On 2018-07-18 09:07, Chris Murphy wrote:
On Wed, Jul 18, 2018 at 6:35 AM, Austin S. Hemmelgarn
<ahferro...@gmail.com> wrote:

If you're doing a training presentation, it may be worth mentioning that
preallocation with fallocate() does not behave the same on BTRFS as it does
on other filesystems.  For example, the following sequence of commands:

     fallocate -l X ./tmp
     dd if=/dev/zero of=./tmp bs=1 count=X

Will always work on ext4, XFS, and most other filesystems, for any value of
X between zero and just below the total amount of free space on the
filesystem.  On BTRFS though, it will reliably fail with ENOSPC for values
of X that are greater than _half_ of the total amount of free space on the
filesystem (actually, greater than just short of half).  In essence,
preallocating space does not prevent COW semantics for the first write
unless the file is marked NOCOW.

Is this a bug, or is it suboptimal behavior, or is it intentional?
It's been discussed before, though I can't find the email thread right now. Pretty much, this is _technically_ not incorrect behavior, as the documentation for fallocate doesn't say that subsequent writes can't fail due to lack of space. I personally consider it a bug though because it breaks from existing behavior in a way that is avoidable and defies user expectations.

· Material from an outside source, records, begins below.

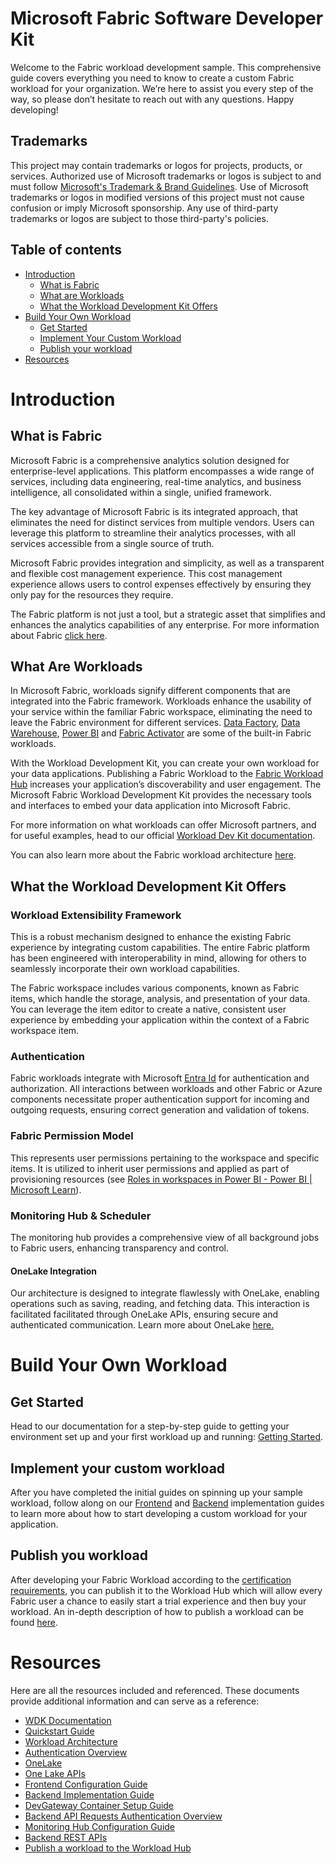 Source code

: 
# Microsoft Fabric Software Developer Kit

Welcome to the Fabric workload development sample. This comprehensive guide covers everything you need to know to create a custom Fabric workload for your organization. We’re here to assist you every step of the way, so please don’t hesitate to reach out with any questions. Happy developing!

## Trademarks

This project may contain trademarks or logos for projects, products, or services. Authorized use of Microsoft
trademarks or logos is subject to and must follow 
[Microsoft's Trademark & Brand Guidelines](https://www.microsoft.com/en-us/legal/intellectualproperty/trademarks/usage/general).
Use of Microsoft trademarks or logos in modified versions of this project must not cause confusion or imply Microsoft sponsorship.
Any use of third-party trademarks or logos are subject to those third-party's policies.

## Table of contents

- [Introduction](#introduction)
  - [What is Fabric](#what-is-fabric)
  - [What are Workloads](#what-are-workloads)
  - [What the Workload Development Kit Offers](#what-the-workload-development-kit-offers)
- [Build Your Own Workload](#build-your-own-workload)
  - [Get Started](#get-started)
  - [Implement Your Custom Workload](#implement-your-custom-workload)
  - [Publish your workload](#publish-you-workload)
- [Resources](#resources)

# Introduction

## What is Fabric

Microsoft Fabric is a comprehensive analytics solution designed for enterprise-level applications. This platform encompasses a wide range of services, including data engineering, real-time analytics, and business intelligence, all consolidated within a single, unified framework.

The key advantage of Microsoft Fabric is its integrated approach, that eliminates the need for distinct services from multiple vendors. Users can leverage this platform to streamline their analytics processes, with all services accessible from a single source of truth.

Microsoft Fabric provides integration and simplicity, as well as a transparent and flexible cost management experience. This cost management experience allows users to control expenses effectively by ensuring they only pay for the resources they require.

The Fabric platform is not just a tool, but a strategic asset that simplifies and enhances the analytics capabilities of any enterprise.
For more information about Fabric [click here](https://learn.microsoft.com/en-us/fabric/get-started/microsoft-fabric-overview).

## What Are Workloads

In Microsoft Fabric, workloads signify different components that are integrated into the Fabric framework. Workloads enhance the usability of your service within the familiar Fabric workspace, eliminating the need to leave the Fabric environment for different services. [Data Factory](https://learn.microsoft.com/en-us/fabric/data-factory/data-factory-overview), [Data Warehouse](https://learn.microsoft.com/en-us/fabric/data-warehouse/data-warehousing), [Power BI](https://learn.microsoft.com/en-us/power-bi/enterprise/service-premium-what-is) and [Fabric Activator](https://learn.microsoft.com/en-us/fabric/real-time-intelligence/data-activator/activator-introduction) are some of the built-in Fabric workloads.

With the Workload Development Kit, you can create your own workload for your data applications. Publishing a Fabric Workload to the [Fabric Workload Hub](https://learn.microsoft.com/en-us/fabric/workload-development-kit/more-workloads-add) increases your application’s discoverability and user engagement. The Microsoft Fabric Workload Development Kit provides the necessary tools and interfaces to embed your data application into Microsoft Fabric.

For more information on what workloads can offer Microsoft partners, and for useful examples, head to our official [Workload Dev Kit documentation](https://learn.microsoft.com/en-us/fabric/workload-development-kit/development-kit-overview).

You can also learn more about the Fabric workload architecture [here](https://learn.microsoft.com/en-us/fabric/workload-development-kit/workload-environment).

## What the Workload Development Kit Offers

### Workload Extensibility Framework
This is a robust mechanism designed to enhance the existing Fabric experience by integrating custom capabilities. The entire Fabric platform has been engineered with interoperability in mind, allowing for others to seamlessly incorporate their own workload capabilities. 

The Fabric workspace includes various components, known as Fabric items, which handle the storage, analysis, and presentation of your data. You can leverage the item editor to create a native, consistent user experience by embedding your application within the context of a Fabric workspace item.

### Authentication
Fabric workloads integrate with Microsoft [Entra Id](https://learn.microsoft.com/en-us/entra/fundamentals/whatis) for authentication and authorization. All interactions between workloads and other Fabric or Azure components necessitate proper authentication support for incoming and outgoing requests, ensuring correct generation and validation of tokens.

### Fabric Permission Model
This represents user permissions pertaining to the workspace and specific items. It is utilized to inherit user permissions and applied as part of provisioning resources (see [Roles in workspaces in Power BI - Power BI | Microsoft Learn](https://learn.microsoft.com/power-bi/collaborate-share/service-roles-new-workspaces)).

### Monitoring Hub & Scheduler
The monitoring hub provides a comprehensive view of all background jobs to Fabric users, enhancing transparency and control.

#### OneLake Integration
Our architecture is designed to integrate flawlessly with OneLake, enabling operations such as saving, reading, and fetching data. This interaction is facilitated facilitated through OneLake APIs, ensuring secure and authenticated communication. Learn more about OneLake [here.](https://learn.microsoft.com/en-us/fabric/onelake/onelake-overview)

# Build Your Own Workload

## Get Started

Head to our documentation for a step-by-step guide to getting your environment set up and your first workload up and running: [Getting Started](https://learn.microsoft.com/en-us/fabric/workload-development-kit/environment-setup).

## Implement your custom workload

After you have completed the initial guides on spinning up your sample workload, follow along on our [Frontend](https://learn.microsoft.com/en-us/fabric/workload-development-kit/extensibility-front-end) and [Backend](https://learn.microsoft.com/en-us/fabric/workload-development-kit/extensibility-back-end) implementation guides to learn more about how to start developing a custom workload for your application. 

## Publish you workload

After developing your Fabric Workload according to the [certification requirements](https://learn.microsoft.com/en-us/fabric/workload-development-kit/publish-workload-requirements), you can publish it to the Workload Hub which will allow every Fabric user a chance to easily start a trial experience and then buy your workload. An in-depth description of how to publish a workload can be found [here](https://learn.microsoft.com/en-us/fabric/workload-development-kit/publish-workload-flow).

# Resources

Here are all the resources included and referenced. These documents provide additional information and can serve as a reference:
* [WDK Documentation](https://learn.microsoft.com/en-us/fabric/workload-development-kit/)
* [Quickstart Guide](https://learn.microsoft.com/en-us/fabric/workload-development-kit/quickstart-sample)
* [Workload Architecture](https://learn.microsoft.com/en-us/fabric/workload-development-kit/workload-environment)
* [Authentication Overview](https://learn.microsoft.com/en-us/fabric/workload-development-kit/authentication-concept)
* [OneLake](https://learn.microsoft.com/en-us/fabric/onelake/onelake-overview)
* [One Lake APIs](https://learn.microsoft.com/en-us/fabric/onelake/onelake-access-api)
* [Frontend Configuration Guide](https://learn.microsoft.com/en-us/fabric/workload-development-kit/extensibility-front-end)
* [Backend Implementation Guide](https://learn.microsoft.com/en-us/fabric/workload-development-kit/extensibility-back-end)
* [DevGateway Container Setup Guide](/tools/DevGatewayContainer/README.md)
* [Backend API Requests Authentication Overview](https://learn.microsoft.com/en-us/fabric/workload-development-kit/back-end-authentication)
* [Monitoring Hub Configuration Guide](https://learn.microsoft.com/en-us/fabric/workload-development-kit/monitoring-hub)
* [Backend REST APIs](https://go.microsoft.com/fwlink/?linkid=2271986)
* [Publish a workload to the Workload Hub](https://learn.microsoft.com/en-us/fabric/workload-development-kit/publish-workload-flow)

There are two issues here:

1. Regions preallocated with fallocate still do COW on the first write to any given block in that region. This can be handled by either treating the first write to each block as NOCOW, or by allocating a bit of extra space and doing a rotating approach like this for writes:
    - Write goes into the extra space.
    - Once the write is done, convert the region covered by the write
      into a new block of extra space.
    - When the final block of the preallocated region is written,
      deallocate the extra space.
2. Preallocation does not completely account for necessary metadata space that will be needed to store the data there. This may not be necessary if the first issue is addressed properly.

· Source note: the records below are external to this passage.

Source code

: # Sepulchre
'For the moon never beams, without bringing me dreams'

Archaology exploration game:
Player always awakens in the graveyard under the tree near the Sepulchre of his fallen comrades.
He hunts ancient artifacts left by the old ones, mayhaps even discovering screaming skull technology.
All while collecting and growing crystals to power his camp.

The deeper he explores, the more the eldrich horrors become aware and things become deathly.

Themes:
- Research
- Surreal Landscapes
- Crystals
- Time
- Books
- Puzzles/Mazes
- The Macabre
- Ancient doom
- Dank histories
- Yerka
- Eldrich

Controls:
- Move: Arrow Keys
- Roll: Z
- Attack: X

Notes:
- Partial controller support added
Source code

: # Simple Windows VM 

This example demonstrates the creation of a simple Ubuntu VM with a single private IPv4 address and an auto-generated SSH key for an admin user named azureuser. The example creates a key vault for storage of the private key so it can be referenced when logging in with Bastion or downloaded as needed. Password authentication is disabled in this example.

And then I wonder what happens with XFS COW:

      fallocate -l X ./tmp
      cp --reflink ./tmp ./tmp2
      dd if=/dev/zero of=./tmp bs=1 count=X
I'm not sure. In this particular case, this will fail on BTRFS for any X larger than just short of one third of the total free space. I would expect it to fail for any X larger than just short of half instead.

ZFS gets around this by not supporting fallocate (well, kind of, if you're using glibc and call posix_fallocate, that _will_ work, but it will take forever because it works by writing out each block of space that's being allocated, which, ironically, means that that still suffers from the same issue potentially that we have).